Well, I was originally speaking relative to other, hotter heat sources, which radiate more due to a higher temperature difference with their surroundings. But I got curious and went over to engineeringtoolbox and found a useful table: http://www.engineeringtoolbox.com/radiation-constants-d_150.htmlHere are the radiative heat transfer amounts for small temperature differences between a wood floor and surroundings at approximately 70 F (530 F above absolute 0): 5 deg. F temperature difference (i.e. floor is 75F)((535**4) - (530**4))*.126*(10**-8)=3.8 btu per hour per sq ft10 F hotter:((540**4) - (530**4))*.126*(10**-8)=7.7
Look up the concept of mean radiant temperature. This is a critical factor in determining the actual radiant heat transfer in a space. 70 degrees for the surrounding space is not a good number, IMPO. 75 degrees is also a pretty cold floor as well. 7.7 btuh/sf will heat most well insulated spaces in mild weather. I have found in designing RFH systems with real wood floors in spaces with high heating requirements (over 35 btuh/sf) supplemental heat is required. The main reason is that to prevent damaging the wood flooring, a surface temperature of 85 degrees or less is recommended. For comfort to the touch, I have also found that temperatures up to 85 or even 90 degrees is about all you want to feel on bare feet anyways.
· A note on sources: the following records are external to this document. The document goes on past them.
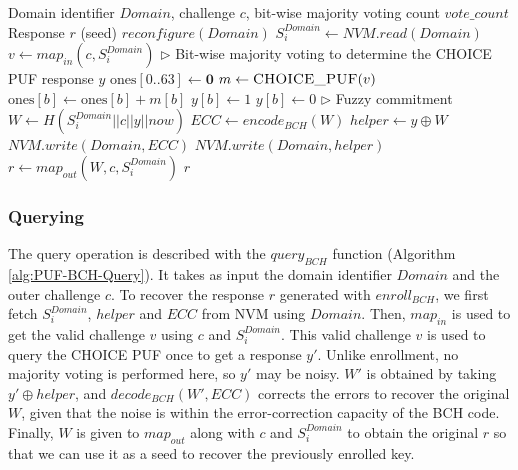 \begin{algorithm}[ht!]
\caption{$enroll_{BCH}(Domain, c, vote\_count)$}
\begin{algorithmic}[1]
    \Require Domain identifier $Domain$, challenge $c$, bit-wise majority voting count $vote\_count$
    \Ensure  Response $r$ (seed) 
    \State $reconfigure(Domain)$
    \State $S_i^{Domain} \leftarrow NVM.read(Domain)$
    \State $v \leftarrow map_{in}(c, S_i^{Domain})$
    \State \(\triangleright\) Bit-wise majority voting to determine the CHOICE PUF response $y$
 \State $\text{ones}[0..63] \leftarrow \mathbf{0}$
      \State $m \leftarrow \textsc{CHOICE\_PUF}(v)$
          \State $\text{ones}[b] \leftarrow \text{ones}[b] + m[b]$
      \EndFor
  \EndFor
          \State $y[b] \leftarrow 1$
      \Else
          \State $y[b] \leftarrow 0$
      \EndIf
  \EndFor
    \State \(\triangleright\) Fuzzy commitment
    \State $W \leftarrow H(S_i^{Domain}||c||y||now)$
    \State $ECC \leftarrow encode_{BCH}(W)$
    \State $helper \leftarrow y \oplus W$
    \State $NVM.write(Domain, ECC)$
    \State $NVM.write(Domain, helper)$
    \State $r \leftarrow map_{out}(W,c, S_i^{Domain})$ 
    \State \Return $r$
\end{algorithmic}
\label{alg:PUF-BCH-Enroll}
\end{algorithm}



\subsubsection{Querying}
The query operation is described with the $query_{BCH}$ function  (Algorithm \ref{alg:PUF-BCH-Query}). It takes as input the domain identifier $Domain$ and the outer challenge $c$. To recover the response $r$ generated with $enroll_{BCH}$, we first fetch $S_i^{Domain}$, $helper$ and $ECC$ from NVM using $Domain$. Then, $map_{in}$ is used to get the valid challenge $v$ using $c$ and $S_i^{Domain}$. This valid challenge $v$ is used to query the CHOICE PUF once to get a response $y'$. Unlike enrollment, no majority voting is performed here, so $y'$ may be noisy. $W'$ is obtained by taking $y' \oplus helper$, and $decode_{BCH}(W', ECC)$ corrects the errors to recover the original $W$, given that the noise is within the error-correction capacity of the BCH code. Finally, $W$ is given to $map_{out}$ along with $c$ and $S_i^{Domain}$ to obtain the original $r$ so that we can use it as a seed to recover the previously enrolled key.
If you were to compare how much heat was transferred to the space via conduction and convection, under the same conditions as your examples, you will find them similar in orders of magnitude as the radiant portion of the heat transfer. The computations to determine this are more complex that simple radiation (have you ever heard of a Grashof number?) Which gets back to my point, that radiant floor heating actually does have plenty to do with "radiative" heat transfer.
In his first post he considers using the tankless without mentioning the need for a heat exchanger to isolate the heating side from the potable :)
My assumption was that the tankless WH would be used soley for the infloor comfort heating and not in addition to domestic hot water service.
I do not disagree that mixing potable systems with heating systems is an extremely bad idea.
You are correct. Initially he mentions using the gas hot water heater then goes on to mention tankless as an option.
My addition to that being whatever appliance is decided on be manuf. rated for that application.
Bad enough what we might do in our own homes but what we do for clients must meet a higher standard.